Se, de um lado, a priorização de um itinerário artístico e cultural como parte da própria essência do objetivo diplomático do G20 pode inspirar atitude semelhante entre nós, brasileiros, de outro, parece difícil vislumbrar um nível semelhante de centralização da agenda cultural como a desenhada na Índia.

A pergunta vem à tona: como balancear uma programação que aponte o Rio que queremos, sem lançar mão de uma excessiva centralização da agenda artística e cultural do G20?

A roteirização da cidade tem relevância prática. O Rio de Janeiro, provavelmente mais do que qualquer outra cidade no mundo, tem em sua natureza um ativo de beleza incalculável. Ainda que exuberante, a natureza por si não inspira nem justifica a aspiração brasileira e carioca por um lugar nos corações e mentes do mundo. Entre os morros e florestas, uma fascinante história da relação entre cultura e natureza ao longo da história precisa ser contada.

Ao mesmo tempo, a exuberância da arte brasileira cristalizada na geografia do Rio de Janeiro merecerá ser destacada — até mesmo por coincidir com endereços estratégicos para o próprio G2O. Foi afinal, no MAM hoje cogitado como sede da Cúpula de Chefes de Estado do G20 que Helio Oiticica apresentou sua “Tropicália” pela primeira vez, até hoje abrigando importante acervo de Tarsila, Portinari, Di Cavalcanti e Andy Warhol. Seu próprio projeto arquitetônico, assinado por Affonso Eduardo Reidy e os entornos do edifício com a assinatura do paisagista Roberto Burle Marx são ímãs para olhares talentosos do mundo inteiro que venham a aportar no Rio de Janeiro.

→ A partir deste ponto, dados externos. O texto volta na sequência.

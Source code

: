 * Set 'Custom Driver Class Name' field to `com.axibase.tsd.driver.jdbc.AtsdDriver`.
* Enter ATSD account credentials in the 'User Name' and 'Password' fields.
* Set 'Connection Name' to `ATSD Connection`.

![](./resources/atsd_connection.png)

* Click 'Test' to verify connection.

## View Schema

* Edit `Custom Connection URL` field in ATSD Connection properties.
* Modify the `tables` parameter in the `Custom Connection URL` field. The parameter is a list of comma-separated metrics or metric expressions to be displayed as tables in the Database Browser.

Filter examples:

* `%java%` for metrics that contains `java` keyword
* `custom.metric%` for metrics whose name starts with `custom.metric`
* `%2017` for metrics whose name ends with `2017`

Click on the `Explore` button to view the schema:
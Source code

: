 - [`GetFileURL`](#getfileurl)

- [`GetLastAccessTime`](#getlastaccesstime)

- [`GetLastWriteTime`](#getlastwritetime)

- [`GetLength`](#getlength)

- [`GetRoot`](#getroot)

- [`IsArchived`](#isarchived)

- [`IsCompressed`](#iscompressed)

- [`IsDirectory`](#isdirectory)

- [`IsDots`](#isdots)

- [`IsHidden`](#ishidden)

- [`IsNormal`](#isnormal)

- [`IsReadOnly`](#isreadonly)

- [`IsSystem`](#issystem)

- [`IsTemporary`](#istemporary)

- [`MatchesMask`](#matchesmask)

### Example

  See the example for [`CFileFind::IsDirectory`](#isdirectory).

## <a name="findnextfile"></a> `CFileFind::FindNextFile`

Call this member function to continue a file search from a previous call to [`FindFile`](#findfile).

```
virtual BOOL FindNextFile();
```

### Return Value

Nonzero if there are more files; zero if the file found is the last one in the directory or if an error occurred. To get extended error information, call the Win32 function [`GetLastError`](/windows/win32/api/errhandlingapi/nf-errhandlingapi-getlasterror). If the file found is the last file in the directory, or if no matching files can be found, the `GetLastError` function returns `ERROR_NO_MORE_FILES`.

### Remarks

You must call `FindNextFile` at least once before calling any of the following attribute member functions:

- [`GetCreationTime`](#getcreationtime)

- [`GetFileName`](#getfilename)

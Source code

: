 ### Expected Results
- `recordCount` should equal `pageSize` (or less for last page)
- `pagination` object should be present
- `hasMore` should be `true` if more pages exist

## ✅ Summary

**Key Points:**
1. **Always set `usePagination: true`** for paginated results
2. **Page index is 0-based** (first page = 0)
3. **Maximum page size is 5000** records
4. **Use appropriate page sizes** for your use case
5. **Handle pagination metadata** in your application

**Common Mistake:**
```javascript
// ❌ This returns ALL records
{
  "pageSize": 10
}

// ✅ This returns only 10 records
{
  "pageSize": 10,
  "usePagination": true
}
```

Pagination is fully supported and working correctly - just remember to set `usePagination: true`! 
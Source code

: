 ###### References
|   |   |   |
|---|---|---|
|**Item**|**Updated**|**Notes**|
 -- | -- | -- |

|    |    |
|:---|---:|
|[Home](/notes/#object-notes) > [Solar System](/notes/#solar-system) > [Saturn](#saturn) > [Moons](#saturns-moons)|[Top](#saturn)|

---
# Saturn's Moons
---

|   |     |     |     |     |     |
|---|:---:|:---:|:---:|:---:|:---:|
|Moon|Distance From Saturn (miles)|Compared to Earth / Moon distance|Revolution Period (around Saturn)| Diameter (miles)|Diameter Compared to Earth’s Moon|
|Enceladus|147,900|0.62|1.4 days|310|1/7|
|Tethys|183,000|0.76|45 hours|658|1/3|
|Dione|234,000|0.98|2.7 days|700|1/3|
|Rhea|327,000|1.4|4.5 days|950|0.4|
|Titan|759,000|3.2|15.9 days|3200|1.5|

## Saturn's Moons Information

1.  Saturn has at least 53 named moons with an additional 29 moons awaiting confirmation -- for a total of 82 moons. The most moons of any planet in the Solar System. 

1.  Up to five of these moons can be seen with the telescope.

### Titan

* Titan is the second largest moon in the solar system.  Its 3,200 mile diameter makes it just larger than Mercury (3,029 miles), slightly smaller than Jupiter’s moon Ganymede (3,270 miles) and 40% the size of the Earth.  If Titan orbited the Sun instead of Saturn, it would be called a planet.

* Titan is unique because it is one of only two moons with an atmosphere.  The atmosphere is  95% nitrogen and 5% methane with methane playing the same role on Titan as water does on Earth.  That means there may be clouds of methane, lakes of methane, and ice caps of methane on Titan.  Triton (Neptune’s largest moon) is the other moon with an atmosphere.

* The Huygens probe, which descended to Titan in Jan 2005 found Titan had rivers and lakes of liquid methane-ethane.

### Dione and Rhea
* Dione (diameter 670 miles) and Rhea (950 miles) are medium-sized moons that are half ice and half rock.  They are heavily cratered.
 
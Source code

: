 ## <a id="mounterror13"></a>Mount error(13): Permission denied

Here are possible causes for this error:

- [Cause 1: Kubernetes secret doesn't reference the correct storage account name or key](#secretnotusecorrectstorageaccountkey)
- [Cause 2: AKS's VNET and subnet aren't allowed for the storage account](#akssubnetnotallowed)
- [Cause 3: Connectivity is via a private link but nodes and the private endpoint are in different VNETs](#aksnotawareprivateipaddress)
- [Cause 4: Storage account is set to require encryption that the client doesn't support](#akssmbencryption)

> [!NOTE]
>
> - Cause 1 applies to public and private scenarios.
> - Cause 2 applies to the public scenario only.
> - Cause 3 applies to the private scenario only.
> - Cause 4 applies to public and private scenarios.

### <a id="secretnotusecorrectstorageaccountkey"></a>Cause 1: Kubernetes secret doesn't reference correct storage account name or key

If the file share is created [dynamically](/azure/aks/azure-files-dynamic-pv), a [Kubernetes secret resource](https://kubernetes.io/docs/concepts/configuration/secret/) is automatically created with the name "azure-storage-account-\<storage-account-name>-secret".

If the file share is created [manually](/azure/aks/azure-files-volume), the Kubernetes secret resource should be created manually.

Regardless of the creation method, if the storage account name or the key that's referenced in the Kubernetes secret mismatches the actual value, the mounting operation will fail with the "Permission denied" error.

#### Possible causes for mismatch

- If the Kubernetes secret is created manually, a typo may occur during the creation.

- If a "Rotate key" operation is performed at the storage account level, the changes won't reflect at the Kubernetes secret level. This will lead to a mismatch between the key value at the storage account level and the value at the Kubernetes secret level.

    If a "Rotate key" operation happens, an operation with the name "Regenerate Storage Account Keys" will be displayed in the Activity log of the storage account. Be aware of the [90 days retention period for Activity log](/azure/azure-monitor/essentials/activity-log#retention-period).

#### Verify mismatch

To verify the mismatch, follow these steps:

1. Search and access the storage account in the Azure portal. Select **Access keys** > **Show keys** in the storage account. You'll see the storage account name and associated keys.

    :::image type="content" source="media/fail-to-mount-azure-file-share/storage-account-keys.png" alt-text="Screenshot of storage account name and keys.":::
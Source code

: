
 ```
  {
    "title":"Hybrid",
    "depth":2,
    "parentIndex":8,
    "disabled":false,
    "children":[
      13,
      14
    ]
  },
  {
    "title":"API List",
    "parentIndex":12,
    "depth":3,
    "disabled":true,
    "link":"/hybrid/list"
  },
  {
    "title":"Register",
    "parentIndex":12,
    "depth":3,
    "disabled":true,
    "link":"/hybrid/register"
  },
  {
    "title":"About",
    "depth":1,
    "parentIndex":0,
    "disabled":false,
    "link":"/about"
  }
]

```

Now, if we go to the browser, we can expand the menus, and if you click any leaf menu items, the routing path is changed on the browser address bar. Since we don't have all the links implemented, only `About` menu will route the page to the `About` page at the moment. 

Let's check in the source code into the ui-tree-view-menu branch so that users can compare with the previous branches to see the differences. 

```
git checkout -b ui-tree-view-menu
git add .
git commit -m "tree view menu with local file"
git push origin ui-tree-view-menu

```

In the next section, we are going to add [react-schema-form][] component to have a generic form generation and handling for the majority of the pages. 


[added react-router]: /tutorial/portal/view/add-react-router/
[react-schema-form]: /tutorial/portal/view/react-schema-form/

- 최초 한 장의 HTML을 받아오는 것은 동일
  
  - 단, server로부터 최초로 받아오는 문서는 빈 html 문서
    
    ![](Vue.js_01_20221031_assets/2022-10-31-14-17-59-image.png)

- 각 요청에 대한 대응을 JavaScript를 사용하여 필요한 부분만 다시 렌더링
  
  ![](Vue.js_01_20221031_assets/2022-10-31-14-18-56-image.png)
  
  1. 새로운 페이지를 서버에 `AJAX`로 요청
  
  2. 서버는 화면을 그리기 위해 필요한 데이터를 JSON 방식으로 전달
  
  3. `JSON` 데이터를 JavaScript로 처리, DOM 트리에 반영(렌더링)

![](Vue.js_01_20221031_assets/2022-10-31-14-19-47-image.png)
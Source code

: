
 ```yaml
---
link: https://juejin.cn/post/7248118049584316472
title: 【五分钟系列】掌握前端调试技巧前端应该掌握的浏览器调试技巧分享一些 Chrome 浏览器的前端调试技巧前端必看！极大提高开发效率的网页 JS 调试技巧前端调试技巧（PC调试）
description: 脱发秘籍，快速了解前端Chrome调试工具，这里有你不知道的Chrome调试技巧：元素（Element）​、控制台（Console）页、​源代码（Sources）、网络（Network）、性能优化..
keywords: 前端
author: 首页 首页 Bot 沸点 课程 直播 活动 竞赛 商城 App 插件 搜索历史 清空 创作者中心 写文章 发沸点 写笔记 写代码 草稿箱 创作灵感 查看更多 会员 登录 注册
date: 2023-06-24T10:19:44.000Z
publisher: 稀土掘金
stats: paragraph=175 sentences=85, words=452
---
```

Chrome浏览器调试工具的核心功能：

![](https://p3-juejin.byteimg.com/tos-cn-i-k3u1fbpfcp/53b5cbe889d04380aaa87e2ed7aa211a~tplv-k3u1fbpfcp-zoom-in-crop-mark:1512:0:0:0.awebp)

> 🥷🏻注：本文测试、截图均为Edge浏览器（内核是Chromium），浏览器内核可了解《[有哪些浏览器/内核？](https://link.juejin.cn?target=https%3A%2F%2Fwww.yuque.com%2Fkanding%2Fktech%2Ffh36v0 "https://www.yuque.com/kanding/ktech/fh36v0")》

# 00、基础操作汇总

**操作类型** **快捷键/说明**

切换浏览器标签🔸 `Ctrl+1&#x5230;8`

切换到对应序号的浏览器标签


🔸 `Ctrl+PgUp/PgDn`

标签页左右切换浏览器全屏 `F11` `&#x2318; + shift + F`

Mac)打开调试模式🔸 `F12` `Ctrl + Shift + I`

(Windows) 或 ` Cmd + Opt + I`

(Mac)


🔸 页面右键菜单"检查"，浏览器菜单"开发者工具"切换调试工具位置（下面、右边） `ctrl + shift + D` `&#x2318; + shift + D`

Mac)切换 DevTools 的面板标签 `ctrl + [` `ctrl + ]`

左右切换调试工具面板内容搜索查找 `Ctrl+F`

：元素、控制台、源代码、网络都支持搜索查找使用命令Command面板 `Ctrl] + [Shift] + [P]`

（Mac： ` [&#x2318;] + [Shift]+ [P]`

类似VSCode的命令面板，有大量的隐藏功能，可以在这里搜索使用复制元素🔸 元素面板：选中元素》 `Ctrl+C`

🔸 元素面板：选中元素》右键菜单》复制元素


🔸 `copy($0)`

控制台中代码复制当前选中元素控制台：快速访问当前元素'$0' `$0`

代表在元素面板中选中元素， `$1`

A região portuária, há pouco tempo lugar da mais grave criminalidade e abandono na cidade, hoje encontra-se revitalizada e em franco processo de desenvolvimento urbano e valorização econômica. Como contar essa história? A que perfil de público do G20 — jornalistas, investidores — poderá interessar este olhar para um passado recente que explica o futuro com que sonha o povo carioca?

Nota sobre o contribuidor

Pedro Vormittag é Diretor-Adjunto de Relações Externas do CEBRI, Centro Brasileiro de Relações Internacionais, think-tank baseado no Rio de Janeiro e dedicado a pensar o lugar do Brasil no mundo. Formado em direito na Universidade de São Paulo, Pedro obteve seu mestrado em Relações Internacionais na Universidade de Columbia e o mestrado em Gestão Internacional na Escola de Administração de Empresas de São Paulo da Fundação Getulio Vargas. Sob liderança do ex-Presidente Fernando Henrique Cardoso e do Embaixador Rubens Ricupero, Pedro atuou como Diretor de Conteúdo e Pesquisa do Programa Legado Global. Ensinou direito internacional e desenvolvimento sustentável na Faculdade do Comércio de São Paulo e trabalhou na Prefeitura de São Paulo como Coordenador-Adjunto de Juventude na Secretaria de Direitos Humanos e Cidadania e Diretor de Departamento da Secretaria de Esporte e Lazer.